=== Section Start ===

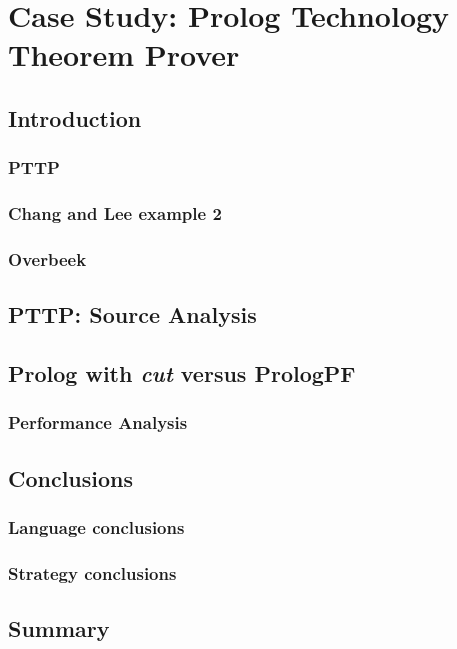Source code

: \chapter{Case Study: Prolog Technology Theorem Prover}
\label{case_pttp}

\section{Introduction}

\subsection{PTTP}

\subsection{Chang and Lee example 2}

\subsection{Overbeek}

\section{PTTP: Source Analysis}

\section{Prolog with \textit{cut} versus PrologPF}

\subsection{Performance Analysis}

\section{Conclusions}

\subsection{Language conclusions}

\subsection{Strategy conclusions}

\section{Summary}

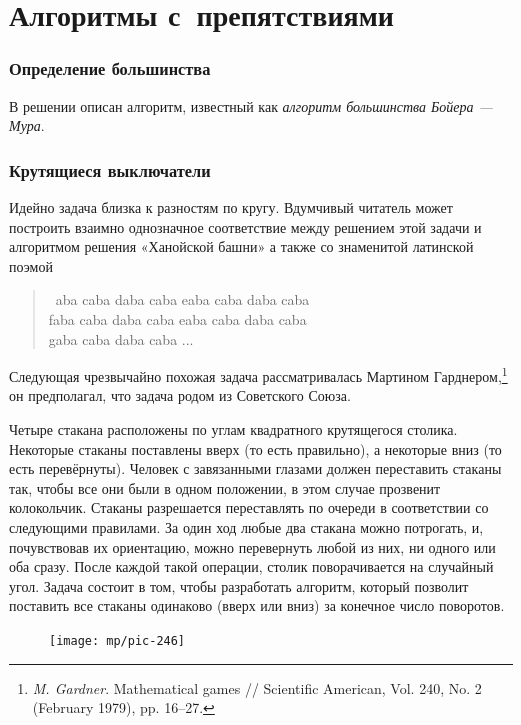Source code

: \documentclass[twoside]{book}
\begin{document}
\section{Алгоритмы с~препятствиями}

\subsubsection*{Определение большинства}
В решении описан алгоритм, известный как \emph{алгоритм большинства Бойера --- Мура}. 


\subsubsection*{Крутящиеся выключатели}
Идейно задача близка к разностям по кругу.
Вдумчивый читатель может построить взаимно однозначное соответствие между решением этой задачи и алгоритмом решения «Ханойской башни» а также со знаменитой латинской поэмой
\begin{verse}
\ aba caba daba caba eaba caba daba caba\\
faba caba daba caba eaba caba daba caba\\
gaba caba daba caba ...
\end{verse}


Следующая чрезвычайно похожая задача рассматривалась Мартином Гарднером,\footnote{
\emph{M. Gardner}.
Mathematical games /\!/ Scientific American, Vol. 240, No. 2 (February 1979), pp. 16--27.}
он предполагал, что задача родом из Советского Союза. 

Четыре стакана расположены по углам квадратного крутящегося столика.
Некоторые стаканы поставлены вверх (то есть правильно), а некоторые вниз (то есть перевёрнуты). Человек с завязанными глазами должен переставить стаканы так, чтобы все они были в одном положении, в этом случае прозвенит колокольчик.
Стаканы разрешается переставлять по очереди в соответствии со следующими правилами.
За один ход любые два стакана можно потрогать, и, почувствовав их ориентацию, можно перевернуть любой из них, ни одного или оба сразу.
После каждой такой операции, столик поворачивается на случайный угол.
Задача состоит в том, чтобы разработать алгоритм, который позволит 
поставить все стаканы одинаково (вверх или вниз) за конечное число поворотов.

\begin{figure}
\vskip-0mm
\centering
\texttt{[image: mp/pic-246]}
\end{figure}
\end{document}
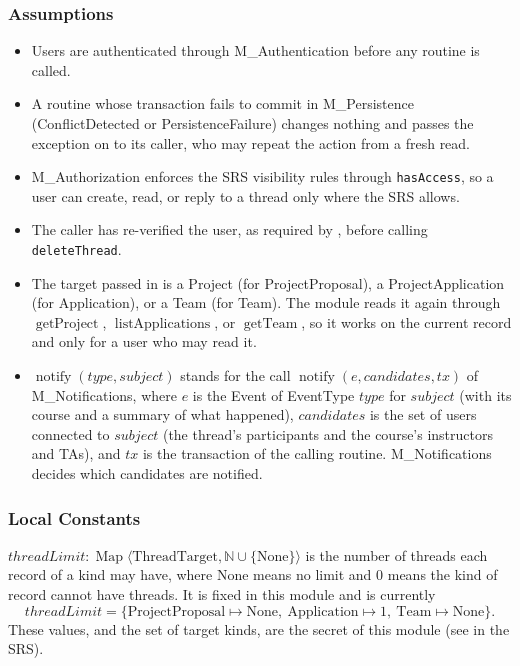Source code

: \documentclass[12pt, titlepage]{article}
\newcommand{\descriptiveid}[1]{\texttt{\detokenize{#1}}}
\newcommand{\srsurl}{https://ayushpatel2026.github.io/Keystone/SRS/SRS.pdf}
\newcommand{\srsref}[1]{\href{\srsurl\#nameddest=#1}{\descriptiveid{#1}}}
\begin{document}
\subsubsection{Assumptions}

\begin{itemize}
    \item Users are authenticated through M\_Authentication before any routine is called.
    \item A routine whose transaction fails to commit in M\_Persistence (ConflictDetected or PersistenceFailure) changes nothing and passes the exception on to its caller, who may repeat the action from a fresh read.
    \item M\_Authorization enforces the SRS visibility rules through \texttt{hasAccess}, so a user can create, read, or reply to a thread only where the SRS allows.
    \item The caller has re-verified the user, as required by \srsref{FR_ReverifyUsers}, before calling \texttt{deleteThread}.
    \item The target passed in is a Project (for ProjectProposal), a ProjectApplication (for Application), or a Team (for Team). The module reads it again through $\operatorname{getProject}$, $\operatorname{listApplications}$, or $\operatorname{getTeam}$, so it works on the current record and only for a user who may read it.
    \item $\operatorname{notify}(type,subject)$ stands for the call $\operatorname{notify}(e,\mathit{candidates},tx)$ of M\_Notifications, where $e$ is the Event of EventType $type$ for $subject$ (with its course and a summary of what happened), $\mathit{candidates}$ is the set of users connected to $subject$ (the thread's participants and the course's instructors and TAs), and $tx$ is the transaction of the calling routine. M\_Notifications decides which candidates are notified.
\end{itemize}

\subsubsection{Local Constants}

$\mathit{threadLimit}:\operatorname{Map}\langle\text{ThreadTarget},\mathbb{N}\cup\{\text{None}\}\rangle$ is the number of threads each record of a kind may have, where None means no limit and 0 means the kind of record cannot have threads. It is fixed in this module and is currently
\[
\mathit{threadLimit}=\{\text{ProjectProposal}\mapsto\text{None},\ \text{Application}\mapsto 1,\ \text{Team}\mapsto\text{None}\}.
\]
These values, and the set of target kinds, are the secret of this module (see \srsref{LC_ThreadTargets} in the SRS).
\end{document}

=== Section End ===

Task to carry out:
Repeat the records in full, precisely, and keep the pictures out.

Task result:
Source code

: \chapter{Case Study: Prolog Technology Theorem Prover}
\label{case_pttp}

\section{Introduction}

\subsection{PTTP}

\subsection{Chang and Lee example 2}

\subsection{Overbeek}

\section{PTTP: Source Analysis}

\section{Prolog with \textit{cut} versus PrologPF}

\subsection{Performance Analysis}

\section{Conclusions}

\subsection{Language conclusions}

\subsection{Strategy conclusions}

\section{Summary}

Source code

: \documentclass[twoside]{book}
\begin{document}
\section{Алгоритмы с~препятствиями}

\subsubsection*{Определение большинства}
В решении описан алгоритм, известный как \emph{алгоритм большинства Бойера --- Мура}. 


\subsubsection*{Крутящиеся выключатели}
Идейно задача близка к разностям по кругу.
Вдумчивый читатель может построить взаимно однозначное соответствие между решением этой задачи и алгоритмом решения «Ханойской башни» а также со знаменитой латинской поэмой
\begin{verse}
\ aba caba daba caba eaba caba daba caba\\
faba caba daba caba eaba caba daba caba\\
gaba caba daba caba ...
\end{verse}


Следующая чрезвычайно похожая задача рассматривалась Мартином Гарднером,\footnote{
\emph{M. Gardner}.
Mathematical games /\!/ Scientific American, Vol. 240, No. 2 (February 1979), pp. 16--27.}
он предполагал, что задача родом из Советского Союза. 

Четыре стакана расположены по углам квадратного крутящегося столика.
Некоторые стаканы поставлены вверх (то есть правильно), а некоторые вниз (то есть перевёрнуты). Человек с завязанными глазами должен переставить стаканы так, чтобы все они были в одном положении, в этом случае прозвенит колокольчик.
Стаканы разрешается переставлять по очереди в соответствии со следующими правилами.
За один ход любые два стакана можно потрогать, и, почувствовав их ориентацию, можно перевернуть любой из них, ни одного или оба сразу.
После каждой такой операции, столик поворачивается на случайный угол.
Задача состоит в том, чтобы разработать алгоритм, который позволит 
поставить все стаканы одинаково (вверх или вниз) за конечное число поворотов.

\begin{figure}
\vskip-0mm
\centering
\texttt{[image: mp/pic-246]}
\end{figure}
\end{document}
Source code

: \documentclass[12pt, titlepage]{article}
\newcommand{\descriptiveid}[1]{\texttt{\detokenize{#1}}}
\newcommand{\srsurl}{https://ayushpatel2026.github.io/Keystone/SRS/SRS.pdf}
\newcommand{\srsref}[1]{\href{\srsurl\#nameddest=#1}{\descriptiveid{#1}}}
\begin{document}
\subsubsection{Assumptions}

\begin{itemize}
    \item Users are authenticated through M\_Authentication before any routine is called.
    \item A routine whose transaction fails to commit in M\_Persistence (ConflictDetected or PersistenceFailure) changes nothing and passes the exception on to its caller, who may repeat the action from a fresh read.
    \item M\_Authorization enforces the SRS visibility rules through \texttt{hasAccess}, so a user can create, read, or reply to a thread only where the SRS allows.
    \item The caller has re-verified the user, as required by \srsref{FR_ReverifyUsers}, before calling \texttt{deleteThread}.
    \item The target passed in is a Project (for ProjectProposal), a ProjectApplication (for Application), or a Team (for Team). The module reads it again through $\operatorname{getProject}$, $\operatorname{listApplications}$, or $\operatorname{getTeam}$, so it works on the current record and only for a user who may read it.
    \item $\operatorname{notify}(type,subject)$ stands for the call $\operatorname{notify}(e,\mathit{candidates},tx)$ of M\_Notifications, where $e$ is the Event of EventType $type$ for $subject$ (with its course and a summary of what happened), $\mathit{candidates}$ is the set of users connected to $subject$ (the thread's participants and the course's instructors and TAs), and $tx$ is the transaction of the calling routine. M\_Notifications decides which candidates are notified.
\end{itemize}

\subsubsection{Local Constants}

$\mathit{threadLimit}:\operatorname{Map}\langle\text{ThreadTarget},\mathbb{N}\cup\{\text{None}\}\rangle$ is the number of threads each record of a kind may have, where None means no limit and 0 means the kind of record cannot have threads. It is fixed in this module and is currently
\[
\mathit{threadLimit}=\{\text{ProjectProposal}\mapsto\text{None},\ \text{Application}\mapsto 1,\ \text{Team}\mapsto\text{None}\}.
\]
These values, and the set of target kinds, are the secret of this module (see \srsref{LC_ThreadTargets} in the SRS).
\end{document}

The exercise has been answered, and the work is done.